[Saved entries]
____________________

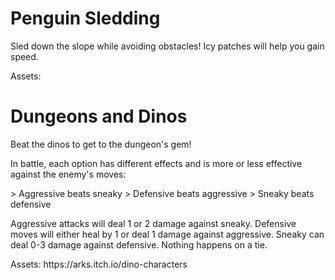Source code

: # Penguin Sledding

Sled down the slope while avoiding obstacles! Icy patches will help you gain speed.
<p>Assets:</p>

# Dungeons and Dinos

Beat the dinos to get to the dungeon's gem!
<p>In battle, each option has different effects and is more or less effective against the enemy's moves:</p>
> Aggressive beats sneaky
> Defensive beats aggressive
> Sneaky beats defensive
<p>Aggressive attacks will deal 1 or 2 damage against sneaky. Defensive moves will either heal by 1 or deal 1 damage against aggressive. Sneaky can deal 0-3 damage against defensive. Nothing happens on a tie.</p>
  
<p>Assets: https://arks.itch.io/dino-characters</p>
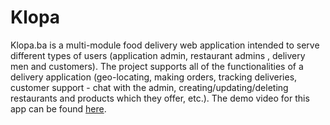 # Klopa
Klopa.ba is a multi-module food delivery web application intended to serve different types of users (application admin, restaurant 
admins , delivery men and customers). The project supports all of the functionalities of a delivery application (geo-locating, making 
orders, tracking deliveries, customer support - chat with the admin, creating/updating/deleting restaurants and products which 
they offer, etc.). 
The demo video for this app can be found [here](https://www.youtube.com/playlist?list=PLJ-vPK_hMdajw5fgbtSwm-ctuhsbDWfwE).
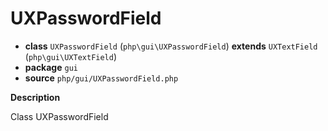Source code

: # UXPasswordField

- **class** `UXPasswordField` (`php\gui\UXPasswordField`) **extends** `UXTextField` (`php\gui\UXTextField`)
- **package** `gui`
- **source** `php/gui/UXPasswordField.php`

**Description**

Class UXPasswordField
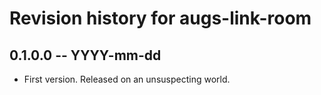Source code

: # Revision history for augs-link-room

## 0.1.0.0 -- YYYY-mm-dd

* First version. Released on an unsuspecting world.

____________________

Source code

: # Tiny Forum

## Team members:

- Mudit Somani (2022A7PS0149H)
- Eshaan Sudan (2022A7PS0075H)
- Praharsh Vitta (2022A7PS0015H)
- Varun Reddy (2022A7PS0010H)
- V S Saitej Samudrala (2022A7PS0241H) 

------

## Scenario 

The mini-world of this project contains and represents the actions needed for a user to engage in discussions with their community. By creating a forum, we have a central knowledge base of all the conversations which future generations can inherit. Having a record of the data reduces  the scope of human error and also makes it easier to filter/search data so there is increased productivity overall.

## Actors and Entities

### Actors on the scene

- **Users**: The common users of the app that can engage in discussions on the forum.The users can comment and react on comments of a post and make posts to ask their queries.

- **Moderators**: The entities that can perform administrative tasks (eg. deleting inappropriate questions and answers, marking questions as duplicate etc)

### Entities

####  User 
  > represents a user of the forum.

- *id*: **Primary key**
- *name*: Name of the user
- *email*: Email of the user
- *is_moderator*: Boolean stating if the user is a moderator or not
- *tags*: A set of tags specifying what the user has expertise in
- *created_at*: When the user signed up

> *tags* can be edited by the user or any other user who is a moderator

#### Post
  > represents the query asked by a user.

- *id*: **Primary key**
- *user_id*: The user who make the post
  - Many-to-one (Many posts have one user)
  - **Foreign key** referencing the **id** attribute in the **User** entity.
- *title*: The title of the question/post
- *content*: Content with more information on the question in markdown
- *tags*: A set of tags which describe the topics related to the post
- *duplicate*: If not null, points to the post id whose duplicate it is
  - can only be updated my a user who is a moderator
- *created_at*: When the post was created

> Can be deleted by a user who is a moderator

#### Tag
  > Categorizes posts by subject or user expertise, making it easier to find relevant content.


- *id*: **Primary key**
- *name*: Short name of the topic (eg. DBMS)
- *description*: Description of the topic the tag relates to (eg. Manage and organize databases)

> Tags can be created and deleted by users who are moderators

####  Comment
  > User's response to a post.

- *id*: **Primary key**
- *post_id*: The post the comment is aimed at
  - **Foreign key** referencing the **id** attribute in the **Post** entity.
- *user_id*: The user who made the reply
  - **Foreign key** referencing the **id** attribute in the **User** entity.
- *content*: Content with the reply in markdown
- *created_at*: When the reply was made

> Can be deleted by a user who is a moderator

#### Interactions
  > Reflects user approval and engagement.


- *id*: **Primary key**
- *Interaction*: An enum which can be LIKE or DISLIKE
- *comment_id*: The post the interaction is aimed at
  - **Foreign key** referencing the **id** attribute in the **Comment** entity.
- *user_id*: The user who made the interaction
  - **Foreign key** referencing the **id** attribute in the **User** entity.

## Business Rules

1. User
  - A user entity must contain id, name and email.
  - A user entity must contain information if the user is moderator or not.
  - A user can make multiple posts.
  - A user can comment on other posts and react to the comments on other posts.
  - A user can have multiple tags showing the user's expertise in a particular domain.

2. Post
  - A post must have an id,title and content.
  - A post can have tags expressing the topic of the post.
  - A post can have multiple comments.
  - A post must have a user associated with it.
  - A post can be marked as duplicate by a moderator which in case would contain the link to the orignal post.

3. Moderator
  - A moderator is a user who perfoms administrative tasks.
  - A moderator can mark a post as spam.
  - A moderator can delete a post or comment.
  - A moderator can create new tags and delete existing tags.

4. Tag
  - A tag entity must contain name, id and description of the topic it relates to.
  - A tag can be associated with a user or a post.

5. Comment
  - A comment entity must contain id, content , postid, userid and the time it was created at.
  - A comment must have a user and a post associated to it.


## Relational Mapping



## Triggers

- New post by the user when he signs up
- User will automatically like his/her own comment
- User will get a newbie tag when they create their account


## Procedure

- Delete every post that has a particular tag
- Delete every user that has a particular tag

____________________

### EXERCISE GOAL:
Once the line with "# Dungeons and Dinos" has been found above, output that line and every later line exactly, stopping after the line with "Klopa.ba is a", and omit the pictures.

### WRITTEN ANSWER:
# Dungeons and Dinos

Beat the dinos to get to the dungeon's gem!
<p>In battle, each option has different effects and is more or less effective against the enemy's moves:</p>
> Aggressive beats sneaky
> Defensive beats aggressive
> Sneaky beats defensive
<p>Aggressive attacks will deal 1 or 2 damage against sneaky. Defensive moves will either heal by 1 or deal 1 damage against aggressive. Sneaky can deal 0-3 damage against defensive. Nothing happens on a tie.</p>
  
<p>Assets: https://arks.itch.io/dino-characters</p>
 # Klopa
Klopa.ba is a multi-module food delivery web application intended to serve different types of users (application admin, restaurant 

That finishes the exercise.